Georges, comptant bien abréger le plus vite possible cette dernière période d’épreuves, se déclara satisfait de l’arrangement et porta la proposition de son père à Estelle. Tout fut vite entendu. D’ailleurs, Philox Lorris n’eut qu’un mot à dire aux Phares alpins pour faire passer M. Lacombe aux bureaux de Paris de cette administration : les parents d’Estelle purent venir habiter Paris, au grand plaisir de Mme Lacombe, qui voyait ainsi se réaliser un de ses rêves.

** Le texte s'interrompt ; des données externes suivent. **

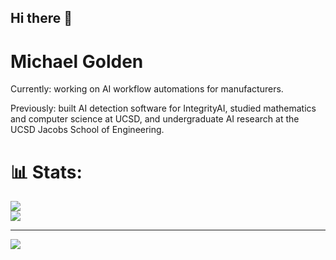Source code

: ## Hi there 👋

# Michael Golden
Currently: working on AI workflow automations for manufacturers. 

Previously: built AI detection software for IntegrityAI, studied mathematics and computer science at UCSD, and undergraduate AI research at the UCSD Jacobs School of Engineering.

# 📊 Stats:

![](https://github-readme-streak-stats.herokuapp.com/?user=michaelgold3n&theme=react&hide_border=false)<br/>
![](https://github-readme-stats.vercel.app/api/top-langs/?username=michaelgold3n&theme=react&hide_border=false&include_all_commits=false&count_private=false&layout=compact)

---
[![](https://visitcount.itsvg.in/api?id=michaelgold3n&icon=0&color=0)](https://visitcount.itsvg.in)
<!--- GitHub  -->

Georges Lorris et Estelle s’occupaient de leur installation future avec Mme Lacombe, mais sur les idées de Philox Lorris. Celui-ci négocia en quelques jours l’achat pour son fils, au centre de l’ancien Paris, sur les hauteurs de Passy, d’un petit hôtel que désirait céder, pour s’installer dans un vaste domaine dans le Midi, un banquier milliardaire d’Australie qui venait de réaliser dans les bourses du Nouveau Monde un krach fabuleusement fructueux et qui voulait, avec l’immense fortune récoltée dans sa magnifique opération, fonder, assez loin des désagréables criailleries des anciens actionnaires et dans un pays plus aristocratique que la terre australienne, une puissante famille seigneuriale.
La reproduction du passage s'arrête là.